— Instructions for the task —
In the answer, give only the lines from the one containing "invoking the command." to the end of the listing below, each reproduced word for word.
===
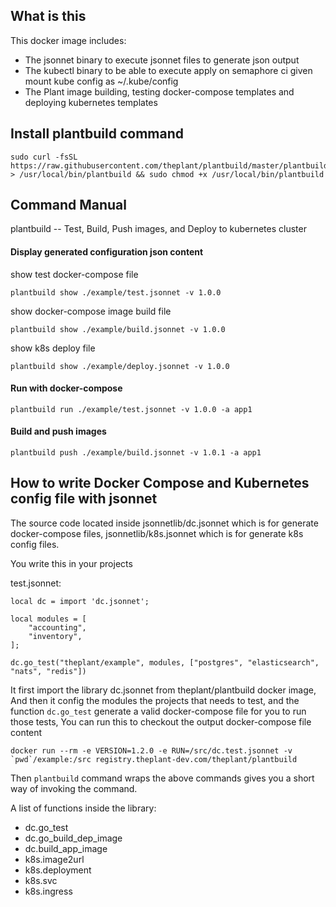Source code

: ## What is this

This docker image includes:

- The jsonnet binary to execute jsonnet files to generate json output
- The kubectl binary to be able to execute apply on semaphore ci given mount kube config as ~/.kube/config
- The Plant image building, testing docker-compose templates and deploying kubernetes templates

## Install plantbuild command

```
sudo curl -fsSL https://raw.githubusercontent.com/theplant/plantbuild/master/plantbuild > /usr/local/bin/plantbuild && sudo chmod +x /usr/local/bin/plantbuild
```

## Command Manual

plantbuild -- Test, Build, Push images, and Deploy to kubernetes cluster

#### Display generated configuration json content

show test docker-compose file

```
plantbuild show ./example/test.jsonnet -v 1.0.0
```

show docker-compose image build file

```
plantbuild show ./example/build.jsonnet -v 1.0.0
```

show k8s deploy file

```
plantbuild show ./example/deploy.jsonnet -v 1.0.0
```

#### Run with docker-compose

```
plantbuild run ./example/test.jsonnet -v 1.0.0 -a app1
```

#### Build and push images

```
plantbuild push ./example/build.jsonnet -v 1.0.1 -a app1
```

## How to write Docker Compose and Kubernetes config file with jsonnet

The source code located inside jsonnetlib/dc.jsonnet which is for generate docker-compose files, jsonnetlib/k8s.jsonnet which is for generate k8s config files.

You write this in your projects

test.jsonnet:

```
local dc = import 'dc.jsonnet';

local modules = [
    "accounting",
    "inventory",
];

dc.go_test("theplant/example", modules, ["postgres", "elasticsearch", "nats", "redis"])

```

It first import the library dc.jsonnet from theplant/plantbuild docker image,
And then it config the modules the projects that needs to test, and the function `dc.go_test` generate a valid docker-compose file for you to run those tests, You can run this to checkout the output docker-compose file content

```
docker run --rm -e VERSION=1.2.0 -e RUN=/src/dc.test.jsonnet -v `pwd`/example:/src registry.theplant-dev.com/theplant/plantbuild

```

Then `plantbuild` command wraps the above commands gives you a short way of invoking the command.

A list of functions inside the library:

- dc.go_test
- dc.go_build_dep_image
- dc.build_app_image
- k8s.image2url
- k8s.deployment
- k8s.svc
- k8s.ingress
===
— Exercise output —
Then `plantbuild` command wraps the above commands gives you a short way of invoking the command.

A list of functions inside the library:

- dc.go_test
- dc.go_build_dep_image
- dc.build_app_image
- k8s.image2url
- k8s.deployment
- k8s.svc
- k8s.ingress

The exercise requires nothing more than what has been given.